# Basics of Electromagnetics

 Question 1
In an electrostatic field, the electric displacement density vector, $\vec{D}$, is given by
$\vec{D}(x,y,z)=(x^3\vec{i}+y^3\vec{j}+xy^2\vec{k})C/m^2$
, where $\vec{i},\vec{j},\vec{k}$ are the unit vectors along x-axis, y-axis, and z-axis, respectively. Consider a cubical region R centered at the origin with each side of length 1 m, and vertices at ($\pm 0.5 m, \pm 0.5 m, \pm 0.5 m$).

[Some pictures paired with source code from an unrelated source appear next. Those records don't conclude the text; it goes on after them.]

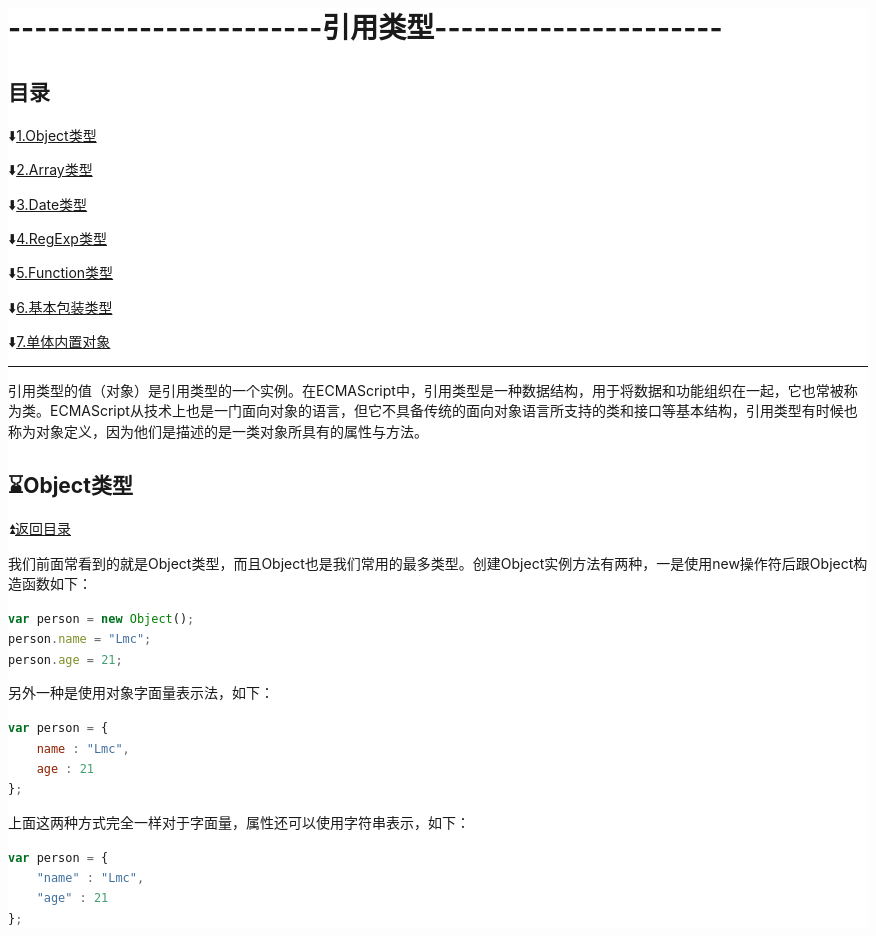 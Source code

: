 # ------------------------引用类型---------------------- #

<p id="title"></p>

## 目录 ##

:arrow_down:<a href="#a1">1.Object类型</a>

:arrow_down:<a href="#a2">2.Array类型</a>

:arrow_down:<a href="#a3">3.Date类型</a>

:arrow_down:<a href="#a4">4.RegExp类型</a>

:arrow_down:<a href="#a5">5.Function类型</a>

:arrow_down:<a href="#a6">6.基本包装类型</a>

:arrow_down:<a href="#a7">7.单体内置对象</a>

***

引用类型的值（对象）是引用类型的一个实例。在ECMAScript中，引用类型是一种数据结构，用于将数据和功能组织在一起，它也常被称为类。ECMAScript从技术上也是一门面向对象的语言，但它不具备传统的面向对象语言所支持的类和接口等基本结构，引用类型有时候也称为对象定义，因为他们是描述的是一类对象所具有的属性与方法。

<p id="a1"></p>

## 	:hourglass:Object类型 ## 

:arrow_double_up:<a href = "#title">返回目录</a>

我们前面常看到的就是Object类型，而且Object也是我们常用的最多类型。创建Object实例方法有两种，一是使用new操作符后跟Object构造函数如下：

```JavaScript
var person = new Object();
person.name = "Lmc";
person.age = 21;
```

另外一种是使用对象字面量表示法，如下：

```JavaScript
var person = {
    name : "Lmc",
    age : 21
};
```

上面这两种方式完全一样对于字面量，属性还可以使用字符串表示，如下：

```JavaScript
var person = {
    "name" : "Lmc",
    "age" : 21
};

```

The electric charge enclosed within R is _________ C (rounded off to two decimal places).
 A 0.25 B 0.5 C 0.75 D 0.85
GATE EC 2022   Electromagnetics
Question 1 Explanation:
$\vec{D}(x,y,z)=(x^3\vec{i}+y^3\vec{j}+xy^2\vec{k})c/m^2$
$Q_{enc.}=\int _v \rho _v\cdot dV=\int (\triangledown \cdot \vec{D})dV$
$\triangledown \cdot \vec{D}=3x^2+3y^2$
$dV=dxdydz$
$\therefore \; Q_{enc.}=\int _v 3(x^2+y^2)dxdydz =3\left [ \int_{-0.5}^{0.5} x^2 dx \int_{-0.5}^{0.5}dy \int_{-0.5}^{0.5} dz+\int_{-0.5}^{0.5}dx\int_{-0.5}^{0.5}y^2dy\int_{-0.5}^{0.5}dz \right ]$
$=3\left [ \frac{x^3}{3}|_{-0.5}^{0.5} \times 1 \times 1 + \frac{y^3}{3}|_{-0.5}^{0.5} \times 1 \times 1\right ] =0.25+0.25=0.5C$
 Question 2
In a circuit, there is a series connection of an ideal resistor and an ideal capacitor. The conduction current (in Amperes) through the resistor is $2\sin (t+\pi/2)$. The displacement current (in Amperes) through the capacitor is _________.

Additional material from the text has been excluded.